● WORK TO COMPLETE: Could you return the lines below exactly, from the first line up to and including the line that holds "Confusion with Assigning"?

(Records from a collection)
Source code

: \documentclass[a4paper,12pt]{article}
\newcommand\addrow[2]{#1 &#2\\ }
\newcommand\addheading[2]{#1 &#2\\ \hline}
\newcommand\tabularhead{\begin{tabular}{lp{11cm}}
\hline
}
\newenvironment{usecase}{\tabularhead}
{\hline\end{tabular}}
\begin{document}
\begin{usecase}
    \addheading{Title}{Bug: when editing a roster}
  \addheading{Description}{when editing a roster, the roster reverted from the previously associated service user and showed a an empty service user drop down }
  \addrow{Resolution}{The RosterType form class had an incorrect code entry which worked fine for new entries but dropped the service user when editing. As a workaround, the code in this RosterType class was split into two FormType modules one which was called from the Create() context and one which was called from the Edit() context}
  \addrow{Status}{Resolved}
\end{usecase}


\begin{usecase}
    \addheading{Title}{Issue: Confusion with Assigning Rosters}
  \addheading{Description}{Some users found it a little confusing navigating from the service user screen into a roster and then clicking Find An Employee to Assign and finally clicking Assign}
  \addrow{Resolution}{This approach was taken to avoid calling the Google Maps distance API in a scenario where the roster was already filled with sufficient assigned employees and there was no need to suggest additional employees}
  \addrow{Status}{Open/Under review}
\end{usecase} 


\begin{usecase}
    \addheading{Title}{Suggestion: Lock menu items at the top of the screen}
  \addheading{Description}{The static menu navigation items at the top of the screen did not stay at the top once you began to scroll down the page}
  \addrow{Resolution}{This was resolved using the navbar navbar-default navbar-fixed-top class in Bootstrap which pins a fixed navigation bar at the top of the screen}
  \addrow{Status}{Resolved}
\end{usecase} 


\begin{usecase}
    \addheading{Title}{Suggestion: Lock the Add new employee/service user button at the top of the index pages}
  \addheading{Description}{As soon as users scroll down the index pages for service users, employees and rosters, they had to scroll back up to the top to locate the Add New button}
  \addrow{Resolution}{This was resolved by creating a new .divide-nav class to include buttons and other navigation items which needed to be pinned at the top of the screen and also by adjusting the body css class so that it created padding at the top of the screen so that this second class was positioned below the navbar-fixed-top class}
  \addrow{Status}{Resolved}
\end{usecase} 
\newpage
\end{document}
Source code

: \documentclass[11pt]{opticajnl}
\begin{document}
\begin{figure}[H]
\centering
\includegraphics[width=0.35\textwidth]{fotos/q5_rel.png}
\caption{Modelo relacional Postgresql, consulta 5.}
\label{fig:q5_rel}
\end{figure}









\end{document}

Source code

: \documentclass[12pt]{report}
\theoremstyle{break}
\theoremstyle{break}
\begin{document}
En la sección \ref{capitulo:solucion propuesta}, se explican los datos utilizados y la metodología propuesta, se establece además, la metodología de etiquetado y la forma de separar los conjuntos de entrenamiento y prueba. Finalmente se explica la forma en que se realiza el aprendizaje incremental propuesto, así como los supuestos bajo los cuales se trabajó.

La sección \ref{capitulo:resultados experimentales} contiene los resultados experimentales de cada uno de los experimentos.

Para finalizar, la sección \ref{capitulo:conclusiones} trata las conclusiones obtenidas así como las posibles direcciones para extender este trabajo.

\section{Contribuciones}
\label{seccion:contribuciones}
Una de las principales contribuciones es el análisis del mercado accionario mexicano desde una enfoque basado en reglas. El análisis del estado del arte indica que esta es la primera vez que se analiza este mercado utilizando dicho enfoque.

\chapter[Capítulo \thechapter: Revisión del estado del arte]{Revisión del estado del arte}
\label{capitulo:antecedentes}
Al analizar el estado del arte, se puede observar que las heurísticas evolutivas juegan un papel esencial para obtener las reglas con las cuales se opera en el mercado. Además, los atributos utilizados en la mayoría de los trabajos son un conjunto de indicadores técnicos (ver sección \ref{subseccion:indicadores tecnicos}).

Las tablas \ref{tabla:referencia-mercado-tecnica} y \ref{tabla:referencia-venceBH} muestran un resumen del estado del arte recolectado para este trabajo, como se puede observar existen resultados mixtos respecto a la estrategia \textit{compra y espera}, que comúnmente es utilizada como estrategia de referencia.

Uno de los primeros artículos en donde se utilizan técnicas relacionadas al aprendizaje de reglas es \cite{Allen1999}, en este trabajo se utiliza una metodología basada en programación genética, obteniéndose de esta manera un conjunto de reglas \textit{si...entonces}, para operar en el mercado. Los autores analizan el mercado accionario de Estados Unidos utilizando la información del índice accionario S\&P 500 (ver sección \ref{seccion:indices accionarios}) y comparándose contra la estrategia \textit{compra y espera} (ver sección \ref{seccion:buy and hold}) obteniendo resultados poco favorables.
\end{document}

● OUTPUT OF THE EXERCISE:
Source code

: \documentclass[a4paper,12pt]{article}
\newcommand\addrow[2]{#1 &#2\\ }
\newcommand\addheading[2]{#1 &#2\\ \hline}
\newcommand\tabularhead{\begin{tabular}{lp{11cm}}
\hline
}
\newenvironment{usecase}{\tabularhead}
{\hline\end{tabular}}
\begin{document}
\begin{usecase}
    \addheading{Title}{Bug: when editing a roster}
  \addheading{Description}{when editing a roster, the roster reverted from the previously associated service user and showed a an empty service user drop down }
  \addrow{Resolution}{The RosterType form class had an incorrect code entry which worked fine for new entries but dropped the service user when editing. As a workaround, the code in this RosterType class was split into two FormType modules one which was called from the Create() context and one which was called from the Edit() context}
  \addrow{Status}{Resolved}
\end{usecase}


\begin{usecase}
    \addheading{Title}{Issue: Confusion with Assigning Rosters}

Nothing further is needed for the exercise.